KETOD: Knowledge-Enriched Task-Oriented Dialogue

This repo contains the dataset from NAACL 2022 paper "KETOD: Knowledge-Enriched Task-Oriented Dialogue" https://arxiv.org/abs/2205.05589

Notes: I made this modification to works with latest version of pytorch and huggingface transformers. Also, I provided the simple_demo.py in simpletodplus folder to run the model with the trained model.

.

Requirements

Make sure to install Pytorch https://pytorch.org/get-started/locally and another dependencies packages

pip install -r requirements.txt

or you can use environment.yml preferable for anaconda environment

Dataset Generation

If you never heard about Google SGD dataset, please read it here: https://blog.research.google/2019/10/introducing-schema-guided-dialogue.html
KETOD is built upon the google SGD dataset and combined with author knowledge-enriched utterances annotations and the script to generate the final dataset.

To generate the full KETOD dataset in root folder, execute this:

python gen_ketod_data.py

Notes: this will combine between SGD dataset and enriched knowledge dataset from author. Three new files generated at ketod_release folder: train_final.json, dev_final.json, and test_final.json.

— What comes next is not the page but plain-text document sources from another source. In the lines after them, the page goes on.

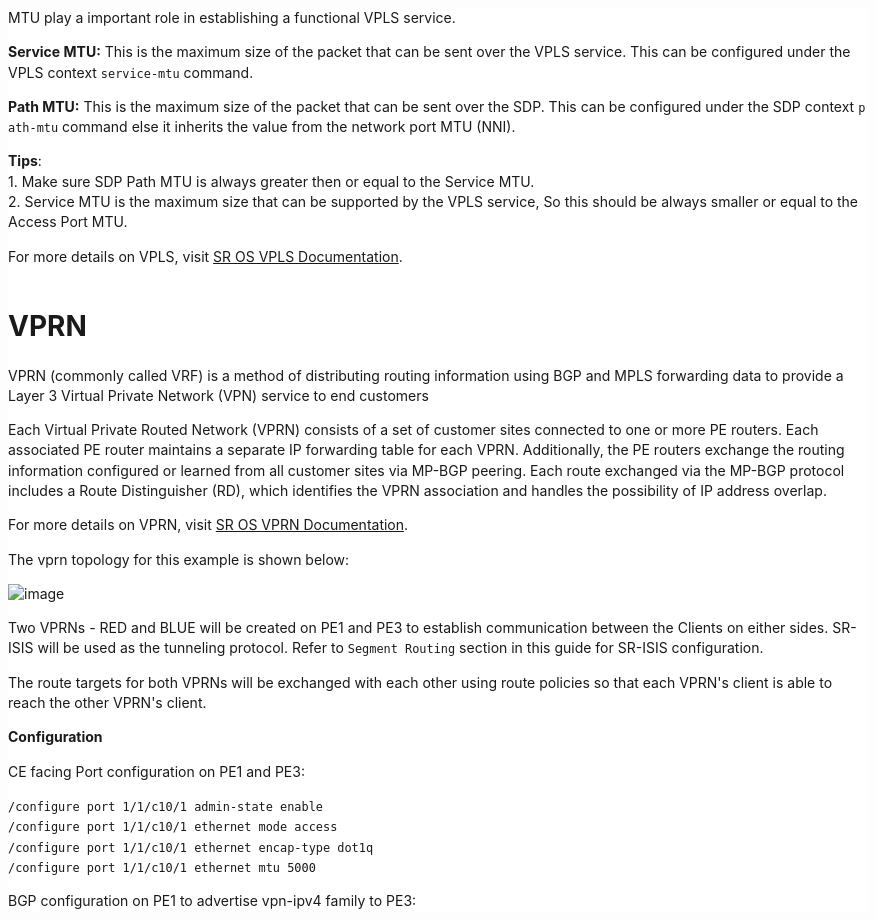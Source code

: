 MTU play a important role in establishing a functional VPLS service.

**Service MTU:** This is the maximum size of the packet that can be sent over the VPLS service. This can be configured under the VPLS context `service-mtu` command.

**Path MTU:** This is the maximum size of the packet that can be sent over the SDP. This can be configured under the SDP context `path-mtu` command else it inherits the value from the network port MTU (NNI).

**Tips**: </br>
    1. Make sure SDP Path MTU is always greater then or equal to the Service MTU. </br>
    2. Service MTU is the maximum size that can be supported by the VPLS service, So this should be always smaller or equal to the Access Port MTU.



For more details on VPLS, visit [SR OS VPLS Documentation](https://documentation.nokia.com/sr/25-3/7x50-shared/layer-2-services-evpn/virtual-private-lan-service.html).


# VPRN

VPRN (commonly called VRF) is a method of distributing routing information using BGP and MPLS forwarding data to provide a Layer 3 Virtual Private Network (VPN) service to end customers

Each Virtual Private Routed Network (VPRN) consists of a set of customer sites connected to one or more PE routers. Each associated PE router maintains a separate IP forwarding table for each VPRN. Additionally, the PE routers exchange the routing information configured or learned from all customer sites via MP-BGP peering. Each route exchanged via the MP-BGP protocol includes a Route Distinguisher (RD), which identifies the VPRN association and handles the possibility of IP address overlap.

For more details on VPRN, visit [SR OS VPRN Documentation](https://documentation.nokia.com/sr/25-3/7x50-shared/layer-3-services/vprn-service.html).


The vprn topology for this example is shown below:

![image](vprn-topology.jpg)

Two VPRNs - RED and BLUE will be created on PE1 and PE3 to establish communication between the Clients on either sides. SR-ISIS will be used as the tunneling protocol. Refer to `Segment Routing` section in this guide for SR-ISIS configuration.

The route targets for both VPRNs will be exchanged with each other using route policies so that each VPRN's client is able to reach the other VPRN's client.

**Configuration**

CE facing Port configuration on PE1 and PE3:

```
/configure port 1/1/c10/1 admin-state enable
/configure port 1/1/c10/1 ethernet mode access
/configure port 1/1/c10/1 ethernet encap-type dot1q
/configure port 1/1/c10/1 ethernet mtu 5000
```

BGP configuration on PE1 to advertise vpn-ipv4 family to PE3:
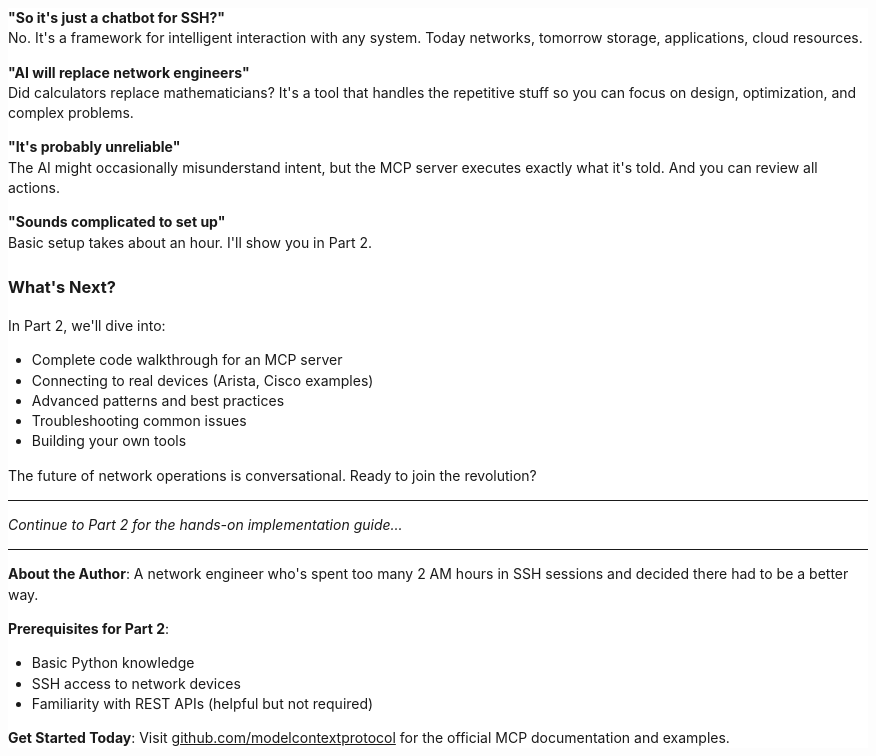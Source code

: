 **"So it's just a chatbot for SSH?"**  
No. It's a framework for intelligent interaction with any system. Today networks, tomorrow storage, applications, cloud resources.

**"AI will replace network engineers"**  
Did calculators replace mathematicians? It's a tool that handles the repetitive stuff so you can focus on design, optimization, and complex problems.

**"It's probably unreliable"**  
The AI might occasionally misunderstand intent, but the MCP server executes exactly what it's told. And you can review all actions.

**"Sounds complicated to set up"**  
Basic setup takes about an hour. I'll show you in Part 2.

### What's Next?

In Part 2, we'll dive into:
- Complete code walkthrough for an MCP server
- Connecting to real devices (Arista, Cisco examples)
- Advanced patterns and best practices
- Troubleshooting common issues
- Building your own tools

The future of network operations is conversational. Ready to join the revolution?

---

*Continue to Part 2 for the hands-on implementation guide...*

---

**About the Author**: A network engineer who's spent too many 2 AM hours in SSH sessions and decided there had to be a better way.

**Prerequisites for Part 2**:
- Basic Python knowledge
- SSH access to network devices
- Familiarity with REST APIs (helpful but not required)

**Get Started Today**: Visit [github.com/modelcontextprotocol](https://github.com/modelcontextprotocol) for the official MCP documentation and examples.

Have a look on my detailed comments in the file gen_ketod_data.py or see the dataset format below.

Dataset Format

Each entry of the data is one dialogue. It has the following fields:

"dialogue_id": unique id of the dialogue.

"turns": the list of dialogue turns. Besides the original fields in the SGD dataset, if it is an enriched turn, then we have the following additional fields:
    {
      "enrich": True. For turns without chitchat enrichment, this field is False. 
      "entity_query": The entity query we use to do knowledge retrieval.
      "enriched_utter": The utterance enriched with chitchat. Another field 'utterance' is the original response in the SGD dataset.
      "kg_snippets": the index of the ground truth knowledge snippets
      "kg_snippets_text": the content of the ground truth knowledge snippets
    }
  
"dialog_query": all the entity queries we use to do knowledge retrieval in this dialog
"entity_passages": all the wikipedia passages retrieved in this dialog
"entity_passage_sents": all the wikipedia passages retrieved in this dialog, breaked into snippets associated with index numbers

Knowledge Selection Model Dataset Generation

To run the knowledge selection model, go to "kg_selection" folder and execute process_data.py
Have a look my detailed comments inside the file

cd code 
python process_data.py --data train_final.json
python process_data.py --data dev_final.json
python process_data.py --data test_final.json

And this will produce file processed_kg_select_train_final.json, processed_kg_select_dev_final.json and processed_kg_select_test_final.json in ketod_release folder

Train Knowledge Selection Model

Edit file run_model.sh and adjust your GPU. Next, edit config_py and adjust the batch_size depending on your GPU.

Train the model

bash run_model.sh

You will see on the outputs folder the model is saved. For example: kg_select_bert_base__2023....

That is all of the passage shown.